Return the entire listing, word for word.

(TASK INPUT)
----------------------------------------
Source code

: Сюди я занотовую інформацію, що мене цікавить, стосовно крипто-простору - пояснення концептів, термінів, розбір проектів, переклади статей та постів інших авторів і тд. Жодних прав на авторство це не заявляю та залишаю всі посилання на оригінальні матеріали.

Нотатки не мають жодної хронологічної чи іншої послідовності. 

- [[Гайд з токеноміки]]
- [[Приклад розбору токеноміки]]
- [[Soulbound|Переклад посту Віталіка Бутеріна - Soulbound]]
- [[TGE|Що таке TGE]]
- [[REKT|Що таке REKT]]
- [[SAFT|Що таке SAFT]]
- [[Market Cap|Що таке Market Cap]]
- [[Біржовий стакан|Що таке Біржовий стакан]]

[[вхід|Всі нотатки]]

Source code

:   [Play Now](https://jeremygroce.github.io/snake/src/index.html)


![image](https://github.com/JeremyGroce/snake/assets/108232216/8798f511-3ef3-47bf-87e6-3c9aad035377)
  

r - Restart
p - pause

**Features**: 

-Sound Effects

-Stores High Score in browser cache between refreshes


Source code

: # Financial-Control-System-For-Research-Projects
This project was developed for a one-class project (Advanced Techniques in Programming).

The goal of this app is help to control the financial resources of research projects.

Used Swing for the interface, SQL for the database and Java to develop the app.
----------------------------------------
(ANSWER FOR THIS EXERCISE)
Source code

: Сюди я занотовую інформацію, що мене цікавить, стосовно крипто-простору - пояснення концептів, термінів, розбір проектів, переклади статей та постів інших авторів і тд. Жодних прав на авторство це не заявляю та залишаю всі посилання на оригінальні матеріали.

Нотатки не мають жодної хронологічної чи іншої послідовності. 

- [[Гайд з токеноміки]]
- [[Приклад розбору токеноміки]]
- [[Soulbound|Переклад посту Віталіка Бутеріна - Soulbound]]
- [[TGE|Що таке TGE]]
- [[REKT|Що таке REKT]]
- [[SAFT|Що таке SAFT]]
- [[Market Cap|Що таке Market Cap]]
- [[Біржовий стакан|Що таке Біржовий стакан]]

[[вхід|Всі нотатки]]

Source code

:   [Play Now](https://jeremygroce.github.io/snake/src/index.html)


![image](https://github.com/JeremyGroce/snake/assets/108232216/8798f511-3ef3-47bf-87e6-3c9aad035377)
  

r - Restart
p - pause

**Features**: 

-Sound Effects

-Stores High Score in browser cache between refreshes


Source code

: # Financial-Control-System-For-Research-Projects
This project was developed for a one-class project (Advanced Techniques in Programming).

The goal of this app is help to control the financial resources of research projects.

Used Swing for the interface, SQL for the database and Java to develop the app.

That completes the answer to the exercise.